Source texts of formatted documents
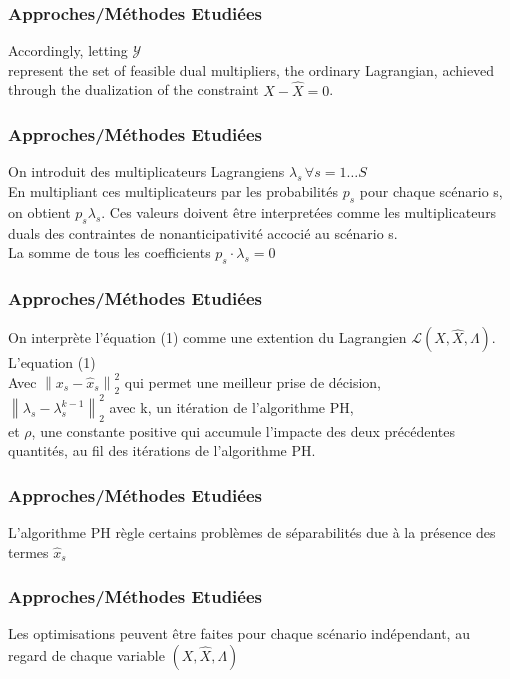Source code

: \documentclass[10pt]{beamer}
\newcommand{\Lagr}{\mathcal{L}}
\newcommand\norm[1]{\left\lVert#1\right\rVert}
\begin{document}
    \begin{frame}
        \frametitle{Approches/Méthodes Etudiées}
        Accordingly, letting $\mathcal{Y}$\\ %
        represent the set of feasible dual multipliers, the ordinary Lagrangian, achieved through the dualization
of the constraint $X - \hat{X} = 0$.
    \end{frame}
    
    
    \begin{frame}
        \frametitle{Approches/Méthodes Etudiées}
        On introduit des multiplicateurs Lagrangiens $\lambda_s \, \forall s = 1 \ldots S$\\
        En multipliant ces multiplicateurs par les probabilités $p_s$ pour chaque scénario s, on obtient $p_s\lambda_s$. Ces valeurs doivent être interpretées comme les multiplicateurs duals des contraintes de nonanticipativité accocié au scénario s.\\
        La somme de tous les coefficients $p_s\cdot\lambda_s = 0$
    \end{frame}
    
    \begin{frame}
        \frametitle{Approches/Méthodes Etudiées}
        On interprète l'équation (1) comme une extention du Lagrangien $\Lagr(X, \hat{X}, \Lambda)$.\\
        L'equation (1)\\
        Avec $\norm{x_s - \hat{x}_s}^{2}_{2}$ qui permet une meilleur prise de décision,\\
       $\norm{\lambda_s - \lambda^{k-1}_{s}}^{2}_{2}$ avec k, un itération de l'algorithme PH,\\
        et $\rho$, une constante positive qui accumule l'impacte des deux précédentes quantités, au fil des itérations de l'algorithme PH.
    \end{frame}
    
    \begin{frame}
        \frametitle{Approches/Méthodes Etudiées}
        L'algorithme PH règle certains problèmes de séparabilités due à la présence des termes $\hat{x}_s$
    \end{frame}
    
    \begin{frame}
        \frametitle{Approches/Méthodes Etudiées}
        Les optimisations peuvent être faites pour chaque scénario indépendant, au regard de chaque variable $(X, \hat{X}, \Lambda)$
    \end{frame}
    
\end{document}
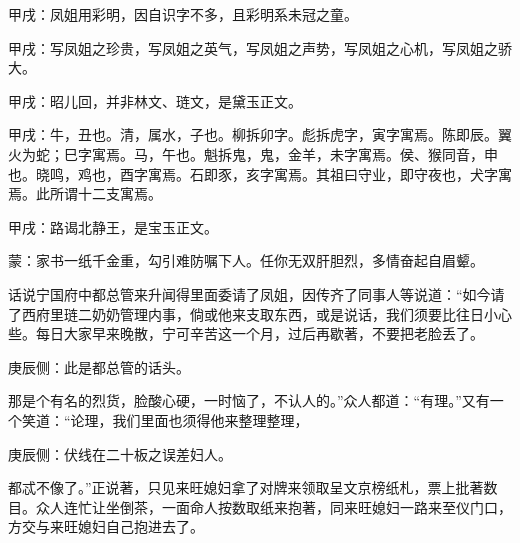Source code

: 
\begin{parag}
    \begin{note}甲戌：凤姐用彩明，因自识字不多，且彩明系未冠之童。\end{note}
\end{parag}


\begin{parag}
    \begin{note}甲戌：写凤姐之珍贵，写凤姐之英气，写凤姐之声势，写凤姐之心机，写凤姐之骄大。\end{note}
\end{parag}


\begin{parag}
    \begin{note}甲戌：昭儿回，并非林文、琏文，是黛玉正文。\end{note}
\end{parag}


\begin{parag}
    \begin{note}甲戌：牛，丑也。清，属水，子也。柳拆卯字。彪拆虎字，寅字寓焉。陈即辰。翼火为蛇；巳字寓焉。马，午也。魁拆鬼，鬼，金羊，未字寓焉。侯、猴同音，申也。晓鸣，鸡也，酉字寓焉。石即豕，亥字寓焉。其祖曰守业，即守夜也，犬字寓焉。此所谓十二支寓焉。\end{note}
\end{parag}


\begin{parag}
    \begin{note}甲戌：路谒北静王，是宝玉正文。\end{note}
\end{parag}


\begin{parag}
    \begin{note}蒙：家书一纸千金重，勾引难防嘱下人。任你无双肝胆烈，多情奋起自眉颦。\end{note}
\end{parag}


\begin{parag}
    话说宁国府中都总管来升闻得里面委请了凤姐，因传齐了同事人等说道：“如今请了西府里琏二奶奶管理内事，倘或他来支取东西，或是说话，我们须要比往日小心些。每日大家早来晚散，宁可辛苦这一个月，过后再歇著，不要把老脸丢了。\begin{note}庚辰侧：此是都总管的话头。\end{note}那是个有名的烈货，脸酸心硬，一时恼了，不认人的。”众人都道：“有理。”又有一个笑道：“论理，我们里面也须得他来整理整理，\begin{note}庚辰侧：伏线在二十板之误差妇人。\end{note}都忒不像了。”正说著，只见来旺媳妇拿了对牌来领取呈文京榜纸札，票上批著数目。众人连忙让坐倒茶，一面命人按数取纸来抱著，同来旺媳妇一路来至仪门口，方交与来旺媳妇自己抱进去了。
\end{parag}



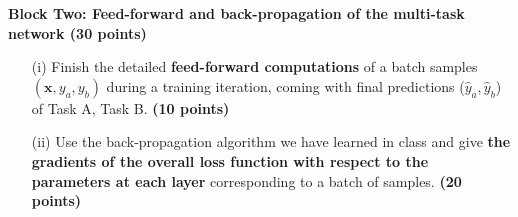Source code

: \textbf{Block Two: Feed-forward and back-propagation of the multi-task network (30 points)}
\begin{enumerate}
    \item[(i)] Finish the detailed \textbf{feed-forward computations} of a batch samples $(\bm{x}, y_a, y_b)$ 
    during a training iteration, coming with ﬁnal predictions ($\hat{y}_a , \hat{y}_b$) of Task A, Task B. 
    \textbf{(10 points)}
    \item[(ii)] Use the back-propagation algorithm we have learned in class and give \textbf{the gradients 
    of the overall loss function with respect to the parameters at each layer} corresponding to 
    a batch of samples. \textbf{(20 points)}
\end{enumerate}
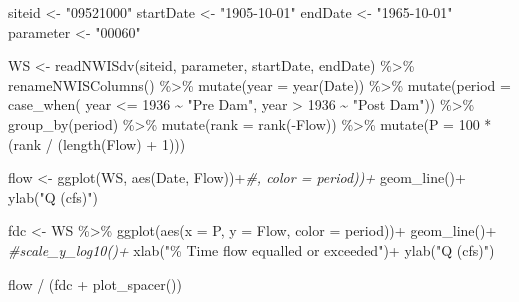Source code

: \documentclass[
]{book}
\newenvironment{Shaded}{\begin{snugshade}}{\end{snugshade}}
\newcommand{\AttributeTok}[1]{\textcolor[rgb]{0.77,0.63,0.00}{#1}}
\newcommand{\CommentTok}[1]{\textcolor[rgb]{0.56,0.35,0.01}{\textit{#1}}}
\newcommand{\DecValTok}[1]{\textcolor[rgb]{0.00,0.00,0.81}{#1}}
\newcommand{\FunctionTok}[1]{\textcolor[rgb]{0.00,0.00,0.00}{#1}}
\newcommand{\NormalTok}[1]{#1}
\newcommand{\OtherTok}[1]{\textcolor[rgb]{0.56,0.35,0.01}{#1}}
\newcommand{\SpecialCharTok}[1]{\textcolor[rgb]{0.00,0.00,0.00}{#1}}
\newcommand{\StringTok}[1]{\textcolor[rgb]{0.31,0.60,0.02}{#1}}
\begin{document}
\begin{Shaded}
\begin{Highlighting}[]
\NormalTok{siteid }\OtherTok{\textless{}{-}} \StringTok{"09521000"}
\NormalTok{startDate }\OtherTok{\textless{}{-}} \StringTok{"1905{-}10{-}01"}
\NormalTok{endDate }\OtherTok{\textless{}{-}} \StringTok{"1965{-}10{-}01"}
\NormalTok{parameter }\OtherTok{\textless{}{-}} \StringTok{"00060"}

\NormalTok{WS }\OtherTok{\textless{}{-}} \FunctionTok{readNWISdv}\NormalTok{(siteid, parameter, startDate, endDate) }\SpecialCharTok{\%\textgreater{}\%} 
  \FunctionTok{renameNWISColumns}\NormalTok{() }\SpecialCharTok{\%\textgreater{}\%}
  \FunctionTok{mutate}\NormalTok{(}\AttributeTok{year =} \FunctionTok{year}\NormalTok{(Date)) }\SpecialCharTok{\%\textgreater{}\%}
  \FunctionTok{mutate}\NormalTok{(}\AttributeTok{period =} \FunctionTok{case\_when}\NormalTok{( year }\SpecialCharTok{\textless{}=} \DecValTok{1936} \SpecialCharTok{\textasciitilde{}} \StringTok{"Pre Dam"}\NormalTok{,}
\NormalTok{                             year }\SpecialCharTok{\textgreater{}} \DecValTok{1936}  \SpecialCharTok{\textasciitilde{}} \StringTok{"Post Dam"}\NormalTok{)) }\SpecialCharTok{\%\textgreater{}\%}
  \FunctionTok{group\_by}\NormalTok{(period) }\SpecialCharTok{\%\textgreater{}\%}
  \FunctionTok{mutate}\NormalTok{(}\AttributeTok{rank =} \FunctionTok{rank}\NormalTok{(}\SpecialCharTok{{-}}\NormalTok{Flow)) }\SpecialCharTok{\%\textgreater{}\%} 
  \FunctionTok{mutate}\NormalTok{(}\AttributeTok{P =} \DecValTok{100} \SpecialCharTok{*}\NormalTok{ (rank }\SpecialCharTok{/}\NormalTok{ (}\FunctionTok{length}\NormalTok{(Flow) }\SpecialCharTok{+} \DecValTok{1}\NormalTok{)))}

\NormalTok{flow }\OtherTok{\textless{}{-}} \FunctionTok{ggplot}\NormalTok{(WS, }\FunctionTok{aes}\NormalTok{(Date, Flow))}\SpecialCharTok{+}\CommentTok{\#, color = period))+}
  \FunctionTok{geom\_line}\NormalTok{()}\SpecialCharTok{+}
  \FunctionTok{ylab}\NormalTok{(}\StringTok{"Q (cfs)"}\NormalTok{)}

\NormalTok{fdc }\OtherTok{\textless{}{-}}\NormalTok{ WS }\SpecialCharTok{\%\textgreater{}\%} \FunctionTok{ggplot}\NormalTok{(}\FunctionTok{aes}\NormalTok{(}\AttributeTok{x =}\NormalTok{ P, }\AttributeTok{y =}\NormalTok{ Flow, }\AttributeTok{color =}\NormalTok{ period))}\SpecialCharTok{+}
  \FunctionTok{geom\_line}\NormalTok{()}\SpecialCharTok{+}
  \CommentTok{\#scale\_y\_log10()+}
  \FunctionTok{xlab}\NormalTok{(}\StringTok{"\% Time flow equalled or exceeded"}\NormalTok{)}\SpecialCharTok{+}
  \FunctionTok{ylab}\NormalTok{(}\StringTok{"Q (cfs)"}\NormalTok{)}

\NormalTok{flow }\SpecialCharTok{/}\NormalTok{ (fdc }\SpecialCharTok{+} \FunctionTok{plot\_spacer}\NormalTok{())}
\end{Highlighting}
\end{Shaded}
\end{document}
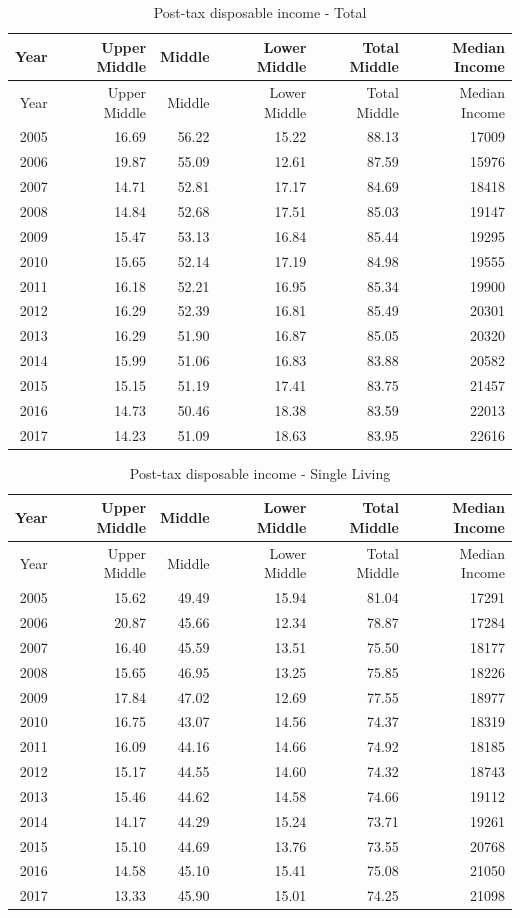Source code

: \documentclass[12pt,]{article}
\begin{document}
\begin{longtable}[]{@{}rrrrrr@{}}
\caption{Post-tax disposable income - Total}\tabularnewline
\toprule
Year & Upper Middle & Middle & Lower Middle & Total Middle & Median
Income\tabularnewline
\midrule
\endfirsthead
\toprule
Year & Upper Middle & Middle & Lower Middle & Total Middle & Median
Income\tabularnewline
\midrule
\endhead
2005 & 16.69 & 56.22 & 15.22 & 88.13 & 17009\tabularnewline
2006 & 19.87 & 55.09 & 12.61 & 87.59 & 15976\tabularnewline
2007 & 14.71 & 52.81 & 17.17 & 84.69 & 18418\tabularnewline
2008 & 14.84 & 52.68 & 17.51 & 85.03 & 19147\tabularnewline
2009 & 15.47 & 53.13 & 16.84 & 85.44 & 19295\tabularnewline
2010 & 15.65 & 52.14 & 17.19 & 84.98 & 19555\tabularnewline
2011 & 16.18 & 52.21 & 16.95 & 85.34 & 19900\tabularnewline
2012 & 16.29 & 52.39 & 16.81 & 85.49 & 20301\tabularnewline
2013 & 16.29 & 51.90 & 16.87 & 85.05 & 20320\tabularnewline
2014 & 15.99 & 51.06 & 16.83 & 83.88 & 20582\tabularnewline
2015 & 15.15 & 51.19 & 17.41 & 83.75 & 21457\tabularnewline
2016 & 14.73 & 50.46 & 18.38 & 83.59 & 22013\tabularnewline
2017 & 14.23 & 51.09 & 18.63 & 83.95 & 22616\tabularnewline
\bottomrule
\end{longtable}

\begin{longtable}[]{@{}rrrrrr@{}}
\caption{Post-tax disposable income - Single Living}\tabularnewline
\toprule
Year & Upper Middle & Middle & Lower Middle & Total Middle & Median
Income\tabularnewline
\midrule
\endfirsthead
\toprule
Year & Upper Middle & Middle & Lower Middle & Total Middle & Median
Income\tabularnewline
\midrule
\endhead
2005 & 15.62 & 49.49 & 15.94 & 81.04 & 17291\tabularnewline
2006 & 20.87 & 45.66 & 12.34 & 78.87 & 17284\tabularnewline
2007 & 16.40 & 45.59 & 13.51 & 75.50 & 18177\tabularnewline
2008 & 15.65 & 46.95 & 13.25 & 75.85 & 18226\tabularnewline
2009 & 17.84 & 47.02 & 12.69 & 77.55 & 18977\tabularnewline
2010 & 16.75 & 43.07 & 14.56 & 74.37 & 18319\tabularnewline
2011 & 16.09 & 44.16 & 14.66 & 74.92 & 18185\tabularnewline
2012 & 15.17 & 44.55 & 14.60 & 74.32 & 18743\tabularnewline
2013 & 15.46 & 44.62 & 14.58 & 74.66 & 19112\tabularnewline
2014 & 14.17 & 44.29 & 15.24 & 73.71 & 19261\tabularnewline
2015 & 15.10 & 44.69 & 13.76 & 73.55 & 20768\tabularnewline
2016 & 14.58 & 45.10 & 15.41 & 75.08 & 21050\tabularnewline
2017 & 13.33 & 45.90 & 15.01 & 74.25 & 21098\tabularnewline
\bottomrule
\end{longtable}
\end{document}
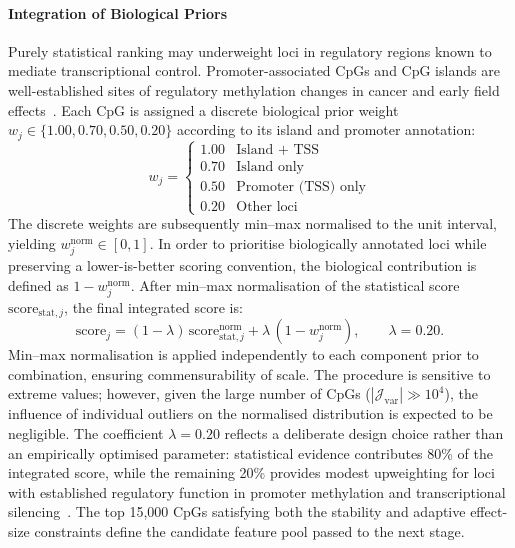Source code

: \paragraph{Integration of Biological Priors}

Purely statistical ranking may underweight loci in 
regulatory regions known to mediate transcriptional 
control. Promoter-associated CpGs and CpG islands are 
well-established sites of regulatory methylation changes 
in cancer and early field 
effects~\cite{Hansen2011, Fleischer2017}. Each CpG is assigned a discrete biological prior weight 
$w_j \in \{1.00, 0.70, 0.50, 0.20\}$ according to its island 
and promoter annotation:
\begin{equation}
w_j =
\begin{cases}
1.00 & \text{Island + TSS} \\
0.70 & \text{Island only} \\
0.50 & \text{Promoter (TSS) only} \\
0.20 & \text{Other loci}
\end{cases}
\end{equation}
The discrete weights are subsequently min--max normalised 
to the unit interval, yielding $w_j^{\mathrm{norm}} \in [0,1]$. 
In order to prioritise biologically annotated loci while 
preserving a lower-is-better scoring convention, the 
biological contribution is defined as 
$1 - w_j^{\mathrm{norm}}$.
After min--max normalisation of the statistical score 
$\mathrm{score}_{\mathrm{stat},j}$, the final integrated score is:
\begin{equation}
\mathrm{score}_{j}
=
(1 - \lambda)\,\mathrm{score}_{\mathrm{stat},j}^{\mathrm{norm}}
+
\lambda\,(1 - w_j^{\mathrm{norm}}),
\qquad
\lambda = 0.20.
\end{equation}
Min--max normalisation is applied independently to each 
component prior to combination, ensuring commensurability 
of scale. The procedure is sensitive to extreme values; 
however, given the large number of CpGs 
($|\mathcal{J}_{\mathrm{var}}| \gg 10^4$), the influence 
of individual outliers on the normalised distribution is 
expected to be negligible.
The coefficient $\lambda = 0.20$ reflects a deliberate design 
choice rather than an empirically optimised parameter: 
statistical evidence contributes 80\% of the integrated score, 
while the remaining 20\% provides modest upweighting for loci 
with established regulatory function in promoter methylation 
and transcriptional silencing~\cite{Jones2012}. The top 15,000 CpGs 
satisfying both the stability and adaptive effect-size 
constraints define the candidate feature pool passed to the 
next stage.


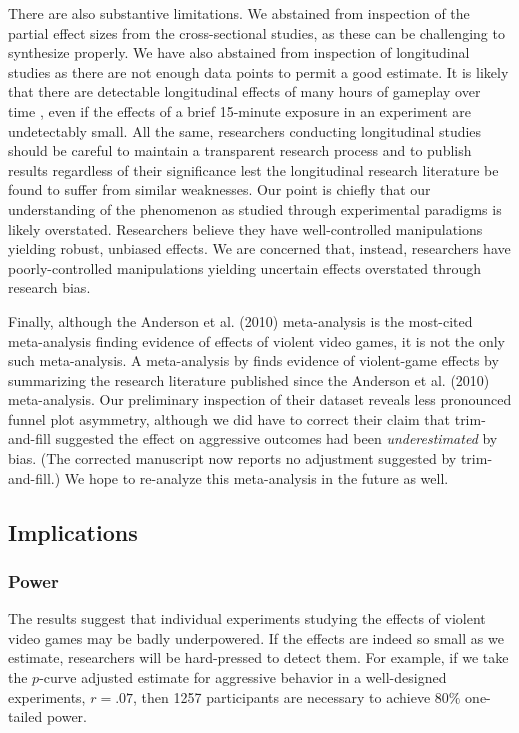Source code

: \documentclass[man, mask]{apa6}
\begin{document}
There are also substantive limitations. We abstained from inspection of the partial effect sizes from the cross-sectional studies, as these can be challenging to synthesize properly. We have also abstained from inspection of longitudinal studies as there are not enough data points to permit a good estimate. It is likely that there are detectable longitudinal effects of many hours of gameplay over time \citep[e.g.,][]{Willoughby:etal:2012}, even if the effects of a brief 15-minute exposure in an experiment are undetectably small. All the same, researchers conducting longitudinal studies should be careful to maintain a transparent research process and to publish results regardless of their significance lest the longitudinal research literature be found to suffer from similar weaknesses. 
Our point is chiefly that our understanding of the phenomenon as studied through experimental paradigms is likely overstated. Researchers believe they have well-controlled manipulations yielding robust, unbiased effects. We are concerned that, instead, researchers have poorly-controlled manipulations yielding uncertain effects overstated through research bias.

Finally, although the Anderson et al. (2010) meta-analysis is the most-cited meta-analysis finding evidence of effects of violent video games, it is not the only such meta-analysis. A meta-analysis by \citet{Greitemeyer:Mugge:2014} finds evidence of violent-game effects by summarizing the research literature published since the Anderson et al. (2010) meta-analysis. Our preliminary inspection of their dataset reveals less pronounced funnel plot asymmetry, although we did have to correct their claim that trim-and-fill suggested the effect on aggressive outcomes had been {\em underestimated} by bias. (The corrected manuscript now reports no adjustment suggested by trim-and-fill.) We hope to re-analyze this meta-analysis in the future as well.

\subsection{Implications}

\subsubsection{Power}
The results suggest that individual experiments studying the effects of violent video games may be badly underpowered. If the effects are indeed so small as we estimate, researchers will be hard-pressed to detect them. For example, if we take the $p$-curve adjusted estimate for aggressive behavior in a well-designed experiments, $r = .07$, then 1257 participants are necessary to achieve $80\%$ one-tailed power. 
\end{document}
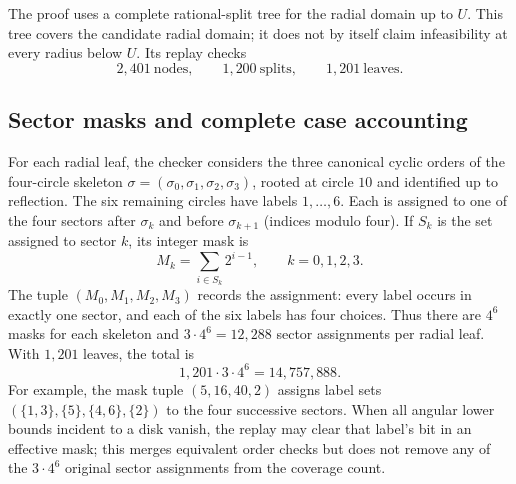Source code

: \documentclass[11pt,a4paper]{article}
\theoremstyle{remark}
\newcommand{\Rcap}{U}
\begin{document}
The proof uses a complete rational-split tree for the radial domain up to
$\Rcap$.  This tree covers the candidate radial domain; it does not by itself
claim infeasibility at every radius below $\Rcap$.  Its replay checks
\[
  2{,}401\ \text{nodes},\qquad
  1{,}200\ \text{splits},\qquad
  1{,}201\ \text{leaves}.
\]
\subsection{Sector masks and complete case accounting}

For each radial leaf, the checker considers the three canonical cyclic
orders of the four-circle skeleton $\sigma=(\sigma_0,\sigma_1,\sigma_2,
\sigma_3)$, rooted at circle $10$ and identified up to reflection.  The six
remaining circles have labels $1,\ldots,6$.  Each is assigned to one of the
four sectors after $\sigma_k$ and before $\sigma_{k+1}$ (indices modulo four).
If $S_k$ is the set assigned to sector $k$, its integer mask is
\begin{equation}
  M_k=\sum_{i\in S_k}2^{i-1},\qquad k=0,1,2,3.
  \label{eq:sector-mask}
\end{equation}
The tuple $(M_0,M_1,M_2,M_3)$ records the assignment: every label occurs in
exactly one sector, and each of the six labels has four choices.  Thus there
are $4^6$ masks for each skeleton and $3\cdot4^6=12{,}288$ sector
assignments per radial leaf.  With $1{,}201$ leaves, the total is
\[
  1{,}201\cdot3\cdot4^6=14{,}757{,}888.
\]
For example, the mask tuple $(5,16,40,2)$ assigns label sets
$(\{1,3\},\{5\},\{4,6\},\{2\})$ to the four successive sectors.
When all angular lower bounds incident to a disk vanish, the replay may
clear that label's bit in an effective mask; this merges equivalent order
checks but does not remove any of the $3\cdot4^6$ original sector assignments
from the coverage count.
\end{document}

▶ _Task to complete_:
Of the entries above, repeat exactly the lines between the line with "2005 & 16.69" and the line with "2013 & 16.29", inclusive, and no others.

▶ _Your solution_:
2005 & 16.69 & 56.22 & 15.22 & 88.13 & 17009\tabularnewline
2006 & 19.87 & 55.09 & 12.61 & 87.59 & 15976\tabularnewline
2007 & 14.71 & 52.81 & 17.17 & 84.69 & 18418\tabularnewline
2008 & 14.84 & 52.68 & 17.51 & 85.03 & 19147\tabularnewline
2009 & 15.47 & 53.13 & 16.84 & 85.44 & 19295\tabularnewline
2010 & 15.65 & 52.14 & 17.19 & 84.98 & 19555\tabularnewline
2011 & 16.18 & 52.21 & 16.95 & 85.34 & 19900\tabularnewline
2012 & 16.29 & 52.39 & 16.81 & 85.49 & 20301\tabularnewline
2013 & 16.29 & 51.90 & 16.87 & 85.05 & 20320\tabularnewline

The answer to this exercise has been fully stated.